→ **EXERCISE DETAILS**:
Copy out the entries that follow exactly, leaving every picture behind.

→ **ENTRIES SUPPLIED**:
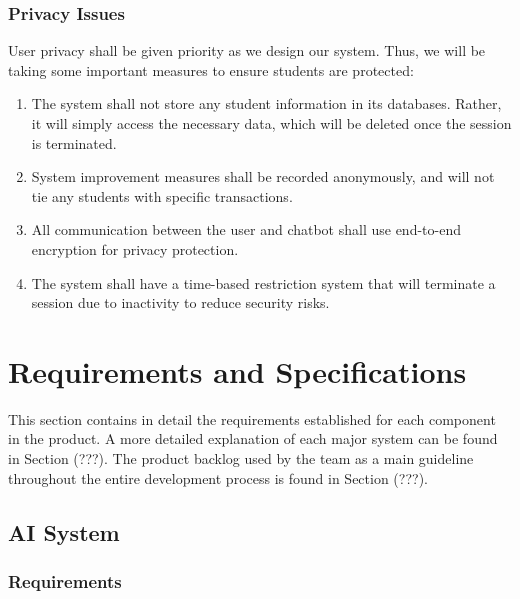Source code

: \documentclass[titlepage, 12pt]{article}
\begin{document}
\subsubsection{Privacy Issues}

User privacy shall be given priority as we design our system. Thus, we will be taking some important measures to ensure students are protected:

\begin{enumerate}
    \item The system shall not store any student information in its databases. Rather, it will simply access the necessary data, which will be deleted once the session is terminated.
    \item System improvement measures shall be recorded anonymously, and will not tie any students with specific transactions.
    \item All communication between the user and chatbot shall use end-to-end encryption for privacy protection.
    \item The system shall have a time-based restriction system that will terminate a session due to inactivity to reduce security risks.
\end{enumerate}

\pagebreak

\section{Requirements and Specifications}

This section contains in detail the requirements established for each component in the product. A more detailed explanation of each major system can be found in Section (???). The product backlog used by the team as a main guideline throughout the entire development process is found in Section (???).

\subsection{AI System}

\subsubsection{Requirements}
\end{document}
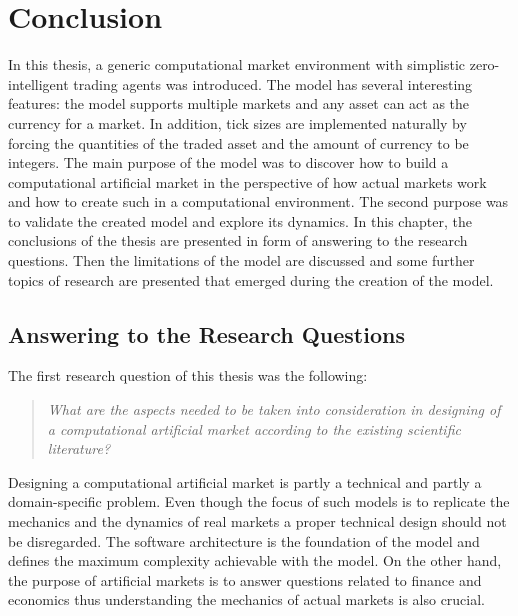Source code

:

\section{Conclusion}

In this thesis, a generic computational market environment with simplistic
zero-intelligent trading agents was introduced. The model has several interesting features: 
the model supports multiple markets and any asset can act as the currency
for a market. In addition, tick sizes are implemented naturally by forcing
the quantities of the traded asset and the amount of currency to be integers.
The main purpose of the model was to discover how to build a computational artificial market 
in the perspective of how actual markets work and how to create such in a computational environment. 
The second purpose was to validate the created model and explore its dynamics.
In this chapter, the conclusions of the thesis are presented in form of answering to the 
research questions. Then the limitations of the model are discussed and some further topics 
of research are presented that emerged during the creation of the model.


\subsection{Answering to the Research Questions}

The first research question of this thesis was the following:
\begin{quote}
\textit{What are the aspects needed to be taken into consideration in designing of a computational 
artificial market according to the existing scientific literature?}
\end{quote}
Designing a computational artificial market is partly a technical and partly a domain-specific 
problem. Even though the focus of such models is to replicate the mechanics and the dynamics 
of real markets a proper technical design should not be disregarded. The software architecture 
is the foundation of the model and defines the maximum complexity achievable with the model. 
On the other hand, the purpose of artificial markets is to answer questions related to 
finance and economics thus understanding the mechanics of actual markets is also crucial. 

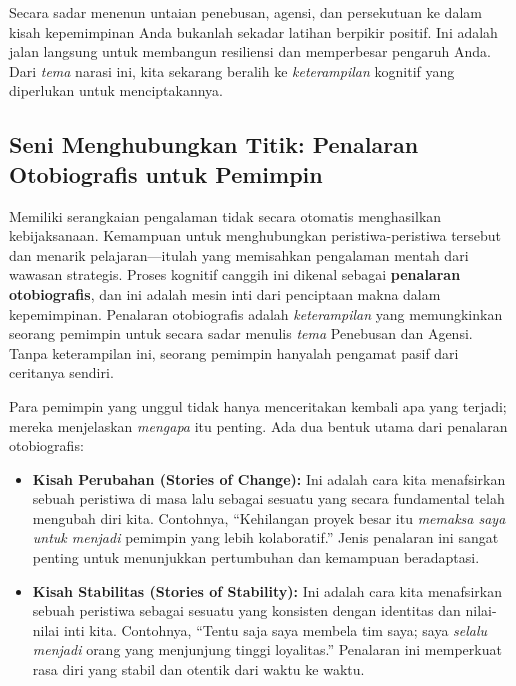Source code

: \documentclass[
  letterpaper,
  DIV=11,
  numbers=noendperiod]{scrreprt}
\begin{document}
Secara sadar menenun untaian penebusan, agensi, dan persekutuan ke dalam
kisah kepemimpinan Anda bukanlah sekadar latihan berpikir positif. Ini
adalah jalan langsung untuk membangun resiliensi dan memperbesar
pengaruh Anda. Dari \emph{tema} narasi ini, kita sekarang beralih ke
\emph{keterampilan} kognitif yang diperlukan untuk menciptakannya.

\subsection{Seni Menghubungkan Titik: Penalaran Otobiografis untuk
Pemimpin}\label{seni-menghubungkan-titik-penalaran-otobiografis-untuk-pemimpin}

Memiliki serangkaian pengalaman tidak secara otomatis menghasilkan
kebijaksanaan. Kemampuan untuk menghubungkan peristiwa-peristiwa
tersebut dan menarik pelajaran---itulah yang memisahkan pengalaman
mentah dari wawasan strategis. Proses kognitif canggih ini dikenal
sebagai \textbf{penalaran otobiografis}, dan ini adalah mesin inti dari
penciptaan makna dalam kepemimpinan. Penalaran otobiografis adalah
\emph{keterampilan} yang memungkinkan seorang pemimpin untuk secara
sadar menulis \emph{tema} Penebusan dan Agensi. Tanpa keterampilan ini,
seorang pemimpin hanyalah pengamat pasif dari ceritanya sendiri.

Para pemimpin yang unggul tidak hanya menceritakan kembali apa yang
terjadi; mereka menjelaskan \emph{mengapa} itu penting. Ada dua bentuk
utama dari penalaran otobiografis:

\begin{itemize}
\item
  \textbf{Kisah Perubahan (Stories of Change):} Ini adalah cara kita
  menafsirkan sebuah peristiwa di masa lalu sebagai sesuatu yang secara
  fundamental telah mengubah diri kita. Contohnya, ``Kehilangan proyek
  besar itu \emph{memaksa saya untuk menjadi} pemimpin yang lebih
  kolaboratif.'' Jenis penalaran ini sangat penting untuk menunjukkan
  pertumbuhan dan kemampuan beradaptasi.
\item
  \textbf{Kisah Stabilitas (Stories of Stability):} Ini adalah cara kita
  menafsirkan sebuah peristiwa sebagai sesuatu yang konsisten dengan
  identitas dan nilai-nilai inti kita. Contohnya, ``Tentu saja saya
  membela tim saya; saya \emph{selalu menjadi} orang yang menjunjung
  tinggi loyalitas.'' Penalaran ini memperkuat rasa diri yang stabil dan
  otentik dari waktu ke waktu.
\end{itemize}
\end{document}

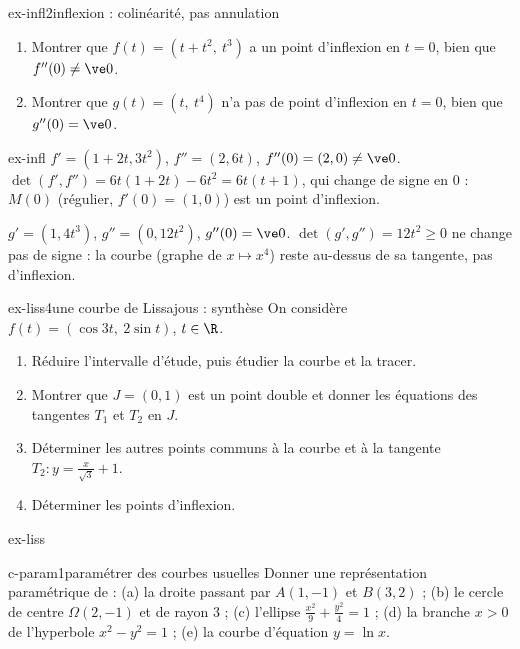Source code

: \begin{exo}{ex-infl}{2}{inflexion : colinéarité, pas annulation}
\begin{enumerate}
\item Montrer que $f(t)=(t+t^2,\ t^3)$ a un point d'inflexion en $t=0$, bien que $f''(0)\neq\ve0$.
\item Montrer que $g(t)=(t,\ t^4)$ n'a pas de point d'inflexion en $t=0$, bien que $g''(0)=\ve0$.
\end{enumerate}
\end{exo}

\begin{corrige}{ex-infl}
 $f'=(1+2t,3t^2)$, $f''=(2,6t)$, $f''(0)=(2,0)\neq\ve0$. $\det(f',f'')=6t(1+2t)-6t^2=6t(t+1)$, qui change de signe en $0$ : $M(0)$ (régulier, $f'(0)=(1,0)$) est un point d'inflexion.

 $g'=(1,4t^3)$, $g''=(0,12t^2)$, $g''(0)=\ve0$. $\det(g',g'')=12t^2\geq0$ ne change pas de signe : la courbe (graphe de $x\mapsto x^4$) reste au-dessus de sa tangente, pas d'inflexion.
\end{corrige}

\begin{exo}{ex-liss}{4}{une courbe de Lissajous : synthèse}
On considère $f(t)=(\cos3t,\ 2\sin t)$, $t\in\R$.
\begin{enumerate}
\item Réduire l'intervalle d'étude, puis étudier la courbe et la tracer.
\item Montrer que $J=(0,1)$ est un point double et donner les équations des tangentes $T_1$ et $T_2$ en $J$.
\item Déterminer les autres points communs à la courbe et à la tangente $T_2:y=\frac x{\sqrt3}+1$.
\item Déterminer les points d'inflexion.
\end{enumerate}
\end{exo}

\begin{corrige}{ex-liss}
\end{corrige}

\begin{exo}{c-param}{1}{paramétrer des courbes usuelles}
Donner une représentation paramétrique de :
(a) la droite passant par $A(1,-1)$ et $B(3,2)$ ;
(b) le cercle de centre $\Omega(2,-1)$ et de rayon $3$ ;
(c) l'ellipse $\frac{x^2}9+\frac{y^2}4=1$ ;
(d) la branche $x>0$ de l'hyperbole $x^2-y^2=1$ ;
(e) la courbe d'équation $y=\ln x$.
\end{exo}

→ **RESULT OF THE TASK**:
Source code

: \documentclass[titlepage, 12pt]{article}
\begin{document}
\subsubsection{Privacy Issues}

User privacy shall be given priority as we design our system. Thus, we will be taking some important measures to ensure students are protected:

\begin{enumerate}
    \item The system shall not store any student information in its databases. Rather, it will simply access the necessary data, which will be deleted once the session is terminated.
    \item System improvement measures shall be recorded anonymously, and will not tie any students with specific transactions.
    \item All communication between the user and chatbot shall use end-to-end encryption for privacy protection.
    \item The system shall have a time-based restriction system that will terminate a session due to inactivity to reduce security risks.
\end{enumerate}

\pagebreak

\section{Requirements and Specifications}

This section contains in detail the requirements established for each component in the product. A more detailed explanation of each major system can be found in Section (???). The product backlog used by the team as a main guideline throughout the entire development process is found in Section (???).

\subsection{AI System}

\subsubsection{Requirements}
\end{document}
Source code

:

\section{Conclusion}

In this thesis, a generic computational market environment with simplistic
zero-intelligent trading agents was introduced. The model has several interesting features: 
the model supports multiple markets and any asset can act as the currency
for a market. In addition, tick sizes are implemented naturally by forcing
the quantities of the traded asset and the amount of currency to be integers.
The main purpose of the model was to discover how to build a computational artificial market 
in the perspective of how actual markets work and how to create such in a computational environment. 
The second purpose was to validate the created model and explore its dynamics.
In this chapter, the conclusions of the thesis are presented in form of answering to the 
research questions. Then the limitations of the model are discussed and some further topics 
of research are presented that emerged during the creation of the model.


\subsection{Answering to the Research Questions}

The first research question of this thesis was the following:
\begin{quote}
\textit{What are the aspects needed to be taken into consideration in designing of a computational 
artificial market according to the existing scientific literature?}
\end{quote}
Designing a computational artificial market is partly a technical and partly a domain-specific 
problem. Even though the focus of such models is to replicate the mechanics and the dynamics 
of real markets a proper technical design should not be disregarded. The software architecture 
is the foundation of the model and defines the maximum complexity achievable with the model. 
On the other hand, the purpose of artificial markets is to answer questions related to 
finance and economics thus understanding the mechanics of actual markets is also crucial. 

Source code

: \documentclass[
  letterpaper,
  DIV=11,
  numbers=noendperiod]{scrreprt}
\begin{document}
Secara sadar menenun untaian penebusan, agensi, dan persekutuan ke dalam
kisah kepemimpinan Anda bukanlah sekadar latihan berpikir positif. Ini
adalah jalan langsung untuk membangun resiliensi dan memperbesar
pengaruh Anda. Dari \emph{tema} narasi ini, kita sekarang beralih ke
\emph{keterampilan} kognitif yang diperlukan untuk menciptakannya.

\subsection{Seni Menghubungkan Titik: Penalaran Otobiografis untuk
Pemimpin}\label{seni-menghubungkan-titik-penalaran-otobiografis-untuk-pemimpin}

Memiliki serangkaian pengalaman tidak secara otomatis menghasilkan
kebijaksanaan. Kemampuan untuk menghubungkan peristiwa-peristiwa
tersebut dan menarik pelajaran---itulah yang memisahkan pengalaman
mentah dari wawasan strategis. Proses kognitif canggih ini dikenal
sebagai \textbf{penalaran otobiografis}, dan ini adalah mesin inti dari
penciptaan makna dalam kepemimpinan. Penalaran otobiografis adalah
\emph{keterampilan} yang memungkinkan seorang pemimpin untuk secara
sadar menulis \emph{tema} Penebusan dan Agensi. Tanpa keterampilan ini,
seorang pemimpin hanyalah pengamat pasif dari ceritanya sendiri.

Para pemimpin yang unggul tidak hanya menceritakan kembali apa yang
terjadi; mereka menjelaskan \emph{mengapa} itu penting. Ada dua bentuk
utama dari penalaran otobiografis:

\begin{itemize}
\item
  \textbf{Kisah Perubahan (Stories of Change):} Ini adalah cara kita
  menafsirkan sebuah peristiwa di masa lalu sebagai sesuatu yang secara
  fundamental telah mengubah diri kita. Contohnya, ``Kehilangan proyek
  besar itu \emph{memaksa saya untuk menjadi} pemimpin yang lebih
  kolaboratif.'' Jenis penalaran ini sangat penting untuk menunjukkan
  pertumbuhan dan kemampuan beradaptasi.
\item
  \textbf{Kisah Stabilitas (Stories of Stability):} Ini adalah cara kita
  menafsirkan sebuah peristiwa sebagai sesuatu yang konsisten dengan
  identitas dan nilai-nilai inti kita. Contohnya, ``Tentu saja saya
  membela tim saya; saya \emph{selalu menjadi} orang yang menjunjung
  tinggi loyalitas.'' Penalaran ini memperkuat rasa diri yang stabil dan
  otentik dari waktu ke waktu.
\end{itemize}
\end{document}

Source code

: \begin{exo}{ex-infl}{2}{inflexion : colinéarité, pas annulation}
\begin{enumerate}
\item Montrer que $f(t)=(t+t^2,\ t^3)$ a un point d'inflexion en $t=0$, bien que $f''(0)\neq\ve0$.
\item Montrer que $g(t)=(t,\ t^4)$ n'a pas de point d'inflexion en $t=0$, bien que $g''(0)=\ve0$.
\end{enumerate}
\end{exo}

\begin{corrige}{ex-infl}
 $f'=(1+2t,3t^2)$, $f''=(2,6t)$, $f''(0)=(2,0)\neq\ve0$. $\det(f',f'')=6t(1+2t)-6t^2=6t(t+1)$, qui change de signe en $0$ : $M(0)$ (régulier, $f'(0)=(1,0)$) est un point d'inflexion.

 $g'=(1,4t^3)$, $g''=(0,12t^2)$, $g''(0)=\ve0$. $\det(g',g'')=12t^2\geq0$ ne change pas de signe : la courbe (graphe de $x\mapsto x^4$) reste au-dessus de sa tangente, pas d'inflexion.
\end{corrige}

\begin{exo}{ex-liss}{4}{une courbe de Lissajous : synthèse}
On considère $f(t)=(\cos3t,\ 2\sin t)$, $t\in\R$.
\begin{enumerate}
\item Réduire l'intervalle d'étude, puis étudier la courbe et la tracer.
\item Montrer que $J=(0,1)$ est un point double et donner les équations des tangentes $T_1$ et $T_2$ en $J$.
\item Déterminer les autres points communs à la courbe et à la tangente $T_2:y=\frac x{\sqrt3}+1$.
\item Déterminer les points d'inflexion.
\end{enumerate}
\end{exo}

\begin{corrige}{ex-liss}
\end{corrige}

\begin{exo}{c-param}{1}{paramétrer des courbes usuelles}
Donner une représentation paramétrique de :
(a) la droite passant par $A(1,-1)$ et $B(3,2)$ ;
(b) le cercle de centre $\Omega(2,-1)$ et de rayon $3$ ;
(c) l'ellipse $\frac{x^2}9+\frac{y^2}4=1$ ;
(d) la branche $x>0$ de l'hyperbole $x^2-y^2=1$ ;
(e) la courbe d'équation $y=\ln x$.
\end{exo}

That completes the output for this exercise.